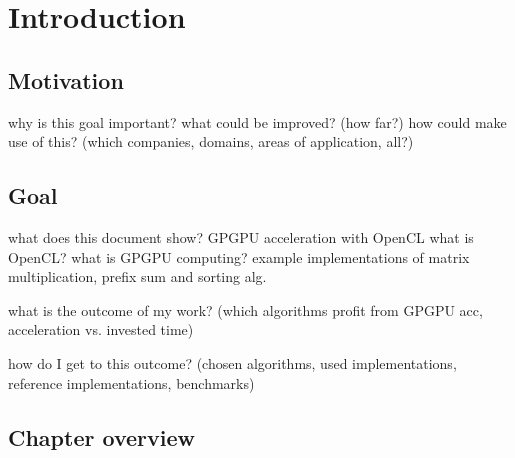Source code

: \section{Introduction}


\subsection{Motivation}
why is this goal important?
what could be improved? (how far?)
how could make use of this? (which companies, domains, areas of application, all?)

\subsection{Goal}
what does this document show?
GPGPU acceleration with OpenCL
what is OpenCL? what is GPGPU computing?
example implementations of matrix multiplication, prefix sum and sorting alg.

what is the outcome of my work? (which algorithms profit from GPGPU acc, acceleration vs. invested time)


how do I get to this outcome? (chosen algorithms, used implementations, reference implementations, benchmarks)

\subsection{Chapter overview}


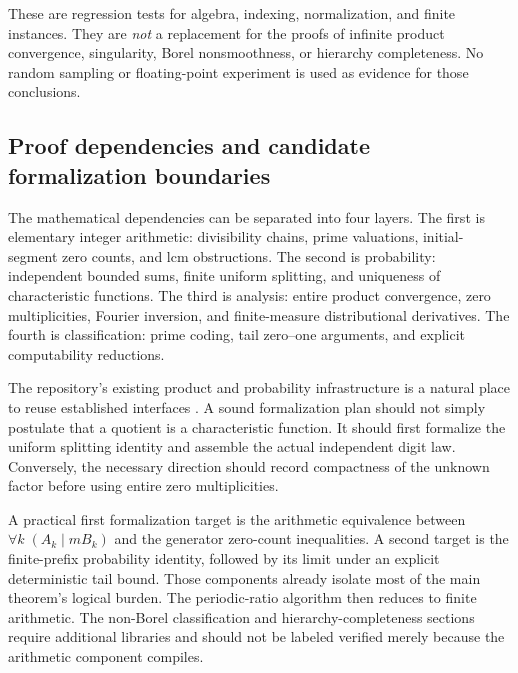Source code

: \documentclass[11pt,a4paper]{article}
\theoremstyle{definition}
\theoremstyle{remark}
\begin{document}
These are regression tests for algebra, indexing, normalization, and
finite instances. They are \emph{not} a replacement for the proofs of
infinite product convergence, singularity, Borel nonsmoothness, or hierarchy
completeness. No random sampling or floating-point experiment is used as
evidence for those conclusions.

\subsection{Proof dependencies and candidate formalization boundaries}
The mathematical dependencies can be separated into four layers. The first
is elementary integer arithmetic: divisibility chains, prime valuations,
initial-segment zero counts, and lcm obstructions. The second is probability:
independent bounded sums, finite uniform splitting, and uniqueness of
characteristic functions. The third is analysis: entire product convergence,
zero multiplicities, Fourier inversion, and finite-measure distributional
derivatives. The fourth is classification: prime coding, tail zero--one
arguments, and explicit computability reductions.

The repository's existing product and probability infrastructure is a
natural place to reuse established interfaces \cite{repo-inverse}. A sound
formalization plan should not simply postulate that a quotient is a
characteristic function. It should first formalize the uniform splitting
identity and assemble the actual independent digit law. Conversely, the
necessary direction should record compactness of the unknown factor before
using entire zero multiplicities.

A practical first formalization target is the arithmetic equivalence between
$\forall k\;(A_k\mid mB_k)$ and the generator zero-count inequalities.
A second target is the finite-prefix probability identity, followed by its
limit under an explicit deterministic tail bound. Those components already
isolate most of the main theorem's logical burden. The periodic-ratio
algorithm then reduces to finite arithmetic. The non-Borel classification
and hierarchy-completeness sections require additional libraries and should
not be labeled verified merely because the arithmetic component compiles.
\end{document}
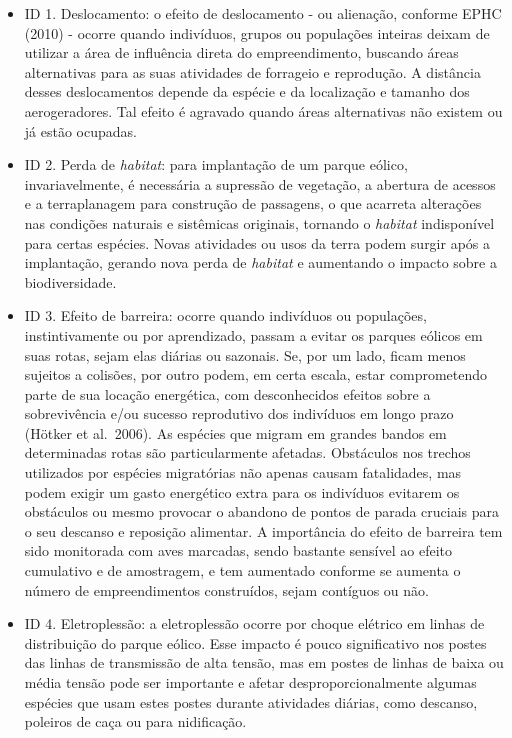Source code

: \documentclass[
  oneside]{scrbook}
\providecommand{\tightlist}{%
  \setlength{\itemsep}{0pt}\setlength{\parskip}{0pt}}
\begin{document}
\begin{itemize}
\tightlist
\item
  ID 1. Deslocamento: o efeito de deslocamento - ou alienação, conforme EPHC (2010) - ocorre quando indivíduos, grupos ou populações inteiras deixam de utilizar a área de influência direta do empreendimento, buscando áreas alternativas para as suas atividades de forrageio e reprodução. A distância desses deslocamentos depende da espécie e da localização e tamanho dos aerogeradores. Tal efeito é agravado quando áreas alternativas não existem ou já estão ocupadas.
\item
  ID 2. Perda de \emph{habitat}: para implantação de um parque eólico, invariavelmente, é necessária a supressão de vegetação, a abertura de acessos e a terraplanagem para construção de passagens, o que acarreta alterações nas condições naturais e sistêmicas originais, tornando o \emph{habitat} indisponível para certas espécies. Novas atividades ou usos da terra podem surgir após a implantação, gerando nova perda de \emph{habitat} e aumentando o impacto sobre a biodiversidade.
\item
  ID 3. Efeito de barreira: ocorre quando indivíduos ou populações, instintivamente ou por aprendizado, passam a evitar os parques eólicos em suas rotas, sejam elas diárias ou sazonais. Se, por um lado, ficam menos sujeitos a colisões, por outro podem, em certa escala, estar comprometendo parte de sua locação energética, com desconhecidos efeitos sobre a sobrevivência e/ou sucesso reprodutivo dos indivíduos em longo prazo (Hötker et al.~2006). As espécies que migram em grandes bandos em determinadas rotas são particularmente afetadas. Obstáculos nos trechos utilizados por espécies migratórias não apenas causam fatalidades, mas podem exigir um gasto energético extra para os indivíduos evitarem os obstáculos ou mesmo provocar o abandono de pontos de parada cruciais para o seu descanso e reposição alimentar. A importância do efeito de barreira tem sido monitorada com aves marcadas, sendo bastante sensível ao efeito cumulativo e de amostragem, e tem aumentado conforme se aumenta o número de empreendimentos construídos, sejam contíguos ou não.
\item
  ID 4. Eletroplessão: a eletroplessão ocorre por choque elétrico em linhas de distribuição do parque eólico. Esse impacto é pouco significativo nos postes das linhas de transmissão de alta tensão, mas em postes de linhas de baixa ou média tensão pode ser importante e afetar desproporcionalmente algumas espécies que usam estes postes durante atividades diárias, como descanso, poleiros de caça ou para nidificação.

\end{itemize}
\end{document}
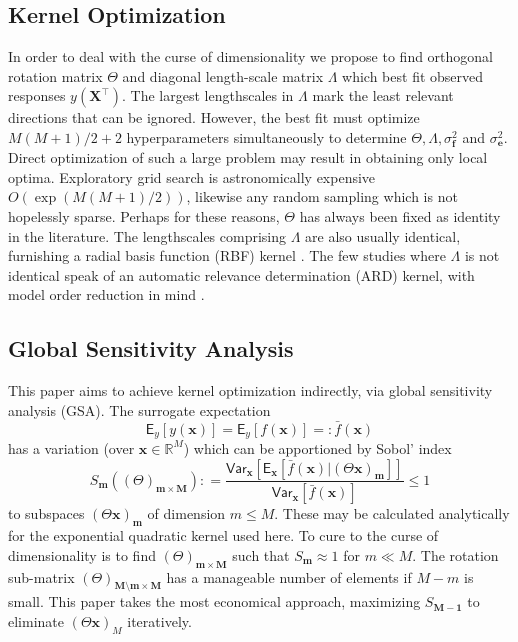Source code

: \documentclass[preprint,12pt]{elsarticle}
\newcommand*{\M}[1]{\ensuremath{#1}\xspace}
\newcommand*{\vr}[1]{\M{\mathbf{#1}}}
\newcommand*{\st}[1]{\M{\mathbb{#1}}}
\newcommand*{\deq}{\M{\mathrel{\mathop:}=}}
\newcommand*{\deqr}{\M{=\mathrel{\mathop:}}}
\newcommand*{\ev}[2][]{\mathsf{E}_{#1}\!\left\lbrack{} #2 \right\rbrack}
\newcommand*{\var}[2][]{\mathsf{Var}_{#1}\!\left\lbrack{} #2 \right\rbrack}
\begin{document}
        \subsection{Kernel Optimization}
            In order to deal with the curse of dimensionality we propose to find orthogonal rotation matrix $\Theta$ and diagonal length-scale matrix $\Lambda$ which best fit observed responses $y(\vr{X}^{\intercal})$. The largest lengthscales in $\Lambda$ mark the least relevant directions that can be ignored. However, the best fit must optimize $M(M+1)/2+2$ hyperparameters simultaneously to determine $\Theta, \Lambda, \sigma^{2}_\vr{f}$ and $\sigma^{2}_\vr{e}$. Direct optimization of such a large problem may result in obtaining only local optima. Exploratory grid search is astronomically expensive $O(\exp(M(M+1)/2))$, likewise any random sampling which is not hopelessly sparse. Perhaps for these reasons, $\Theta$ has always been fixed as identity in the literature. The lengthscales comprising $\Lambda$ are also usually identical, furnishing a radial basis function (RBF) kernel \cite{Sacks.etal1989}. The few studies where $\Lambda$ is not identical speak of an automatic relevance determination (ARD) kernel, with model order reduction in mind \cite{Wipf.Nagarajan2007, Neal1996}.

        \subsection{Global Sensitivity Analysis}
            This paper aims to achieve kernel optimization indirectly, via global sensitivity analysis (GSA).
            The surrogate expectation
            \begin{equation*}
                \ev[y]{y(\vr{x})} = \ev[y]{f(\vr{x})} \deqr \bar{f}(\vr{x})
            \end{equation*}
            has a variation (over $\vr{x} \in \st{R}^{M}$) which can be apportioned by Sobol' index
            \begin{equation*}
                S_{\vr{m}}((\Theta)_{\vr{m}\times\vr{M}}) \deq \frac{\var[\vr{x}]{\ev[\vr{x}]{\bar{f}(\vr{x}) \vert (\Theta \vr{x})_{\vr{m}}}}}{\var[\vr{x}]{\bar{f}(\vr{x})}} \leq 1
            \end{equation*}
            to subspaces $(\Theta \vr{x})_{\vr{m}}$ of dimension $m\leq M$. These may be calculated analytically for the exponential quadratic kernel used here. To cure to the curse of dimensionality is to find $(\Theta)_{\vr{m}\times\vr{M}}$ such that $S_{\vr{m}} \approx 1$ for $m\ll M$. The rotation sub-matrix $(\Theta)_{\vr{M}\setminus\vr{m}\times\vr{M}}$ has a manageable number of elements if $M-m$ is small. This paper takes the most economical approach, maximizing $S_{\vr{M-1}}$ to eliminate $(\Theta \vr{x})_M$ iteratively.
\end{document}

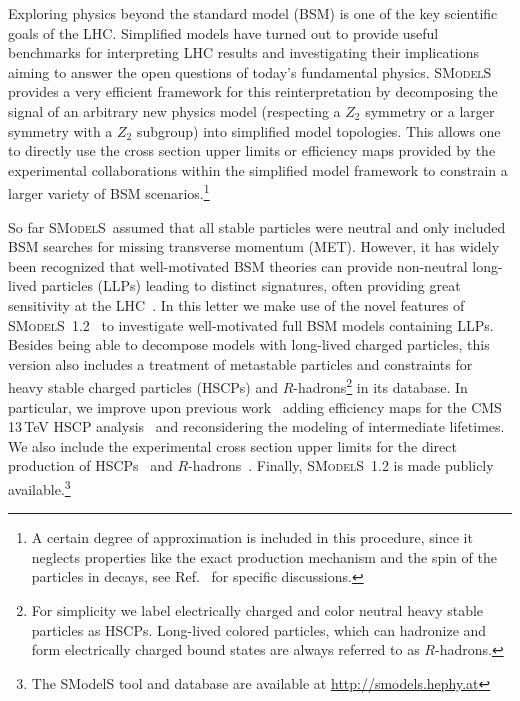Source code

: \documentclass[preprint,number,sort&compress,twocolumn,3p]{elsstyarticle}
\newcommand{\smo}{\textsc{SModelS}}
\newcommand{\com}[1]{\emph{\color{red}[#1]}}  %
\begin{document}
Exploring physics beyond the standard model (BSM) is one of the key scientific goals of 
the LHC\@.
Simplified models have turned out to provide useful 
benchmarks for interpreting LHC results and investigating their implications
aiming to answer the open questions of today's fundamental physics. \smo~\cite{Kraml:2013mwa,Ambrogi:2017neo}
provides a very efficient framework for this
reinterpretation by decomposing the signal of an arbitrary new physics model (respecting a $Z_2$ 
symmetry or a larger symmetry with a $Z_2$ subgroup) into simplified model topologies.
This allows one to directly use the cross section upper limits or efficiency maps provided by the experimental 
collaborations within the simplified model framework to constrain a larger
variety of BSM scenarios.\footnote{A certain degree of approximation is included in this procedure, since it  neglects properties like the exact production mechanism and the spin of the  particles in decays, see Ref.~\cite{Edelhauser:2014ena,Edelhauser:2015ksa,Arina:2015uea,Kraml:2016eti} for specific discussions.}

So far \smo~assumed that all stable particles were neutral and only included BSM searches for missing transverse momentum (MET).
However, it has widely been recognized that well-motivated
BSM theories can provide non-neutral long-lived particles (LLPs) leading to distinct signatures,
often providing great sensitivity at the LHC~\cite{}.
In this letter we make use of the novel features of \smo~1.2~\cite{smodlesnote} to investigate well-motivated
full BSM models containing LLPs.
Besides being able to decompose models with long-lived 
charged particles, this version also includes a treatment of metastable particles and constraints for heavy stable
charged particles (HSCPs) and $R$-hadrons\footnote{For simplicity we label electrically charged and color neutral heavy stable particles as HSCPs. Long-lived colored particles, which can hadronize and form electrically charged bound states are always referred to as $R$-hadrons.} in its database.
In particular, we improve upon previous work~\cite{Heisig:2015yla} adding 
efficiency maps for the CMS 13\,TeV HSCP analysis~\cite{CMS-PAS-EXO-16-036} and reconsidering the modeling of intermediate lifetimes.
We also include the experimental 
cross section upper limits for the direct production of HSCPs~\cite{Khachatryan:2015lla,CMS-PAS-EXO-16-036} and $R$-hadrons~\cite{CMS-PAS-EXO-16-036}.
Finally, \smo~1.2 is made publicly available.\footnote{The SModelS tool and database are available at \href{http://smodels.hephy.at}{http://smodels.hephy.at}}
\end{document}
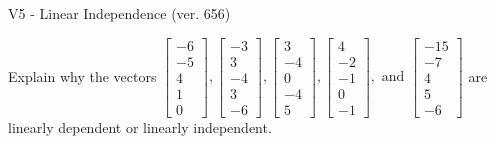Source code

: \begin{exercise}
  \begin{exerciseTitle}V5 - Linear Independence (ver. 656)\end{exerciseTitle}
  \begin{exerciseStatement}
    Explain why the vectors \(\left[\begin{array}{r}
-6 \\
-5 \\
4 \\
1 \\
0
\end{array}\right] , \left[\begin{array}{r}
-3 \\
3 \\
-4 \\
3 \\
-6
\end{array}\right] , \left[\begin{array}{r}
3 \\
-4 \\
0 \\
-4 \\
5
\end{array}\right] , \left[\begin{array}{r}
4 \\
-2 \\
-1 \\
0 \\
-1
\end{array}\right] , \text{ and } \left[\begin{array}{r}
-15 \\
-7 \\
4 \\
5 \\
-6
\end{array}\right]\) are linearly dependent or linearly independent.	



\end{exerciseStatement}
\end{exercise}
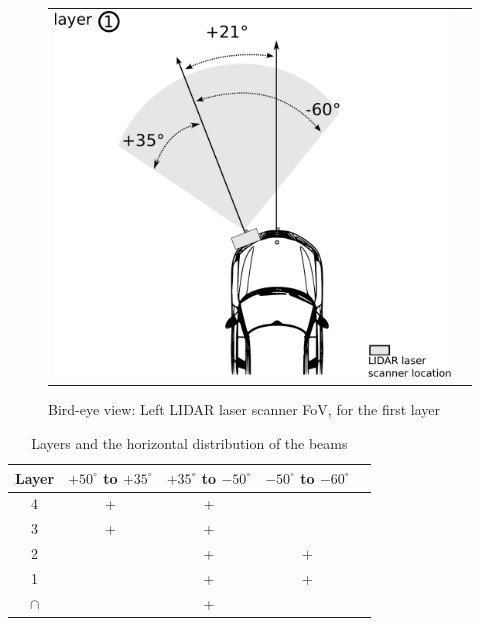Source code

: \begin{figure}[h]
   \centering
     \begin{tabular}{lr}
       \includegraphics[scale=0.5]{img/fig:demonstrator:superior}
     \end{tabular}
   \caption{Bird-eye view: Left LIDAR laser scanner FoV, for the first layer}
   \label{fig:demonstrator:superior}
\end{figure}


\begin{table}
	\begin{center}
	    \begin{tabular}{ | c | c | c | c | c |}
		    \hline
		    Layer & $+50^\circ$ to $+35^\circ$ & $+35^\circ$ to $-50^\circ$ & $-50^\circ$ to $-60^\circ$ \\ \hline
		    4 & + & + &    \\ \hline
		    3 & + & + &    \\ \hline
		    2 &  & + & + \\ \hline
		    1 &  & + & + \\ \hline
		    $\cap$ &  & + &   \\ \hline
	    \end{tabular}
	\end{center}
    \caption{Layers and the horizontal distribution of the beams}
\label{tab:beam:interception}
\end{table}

**What is being asked**:
Report how many lines of the entries hold the word "podem". Nothing else is needed.

**Response below**:
2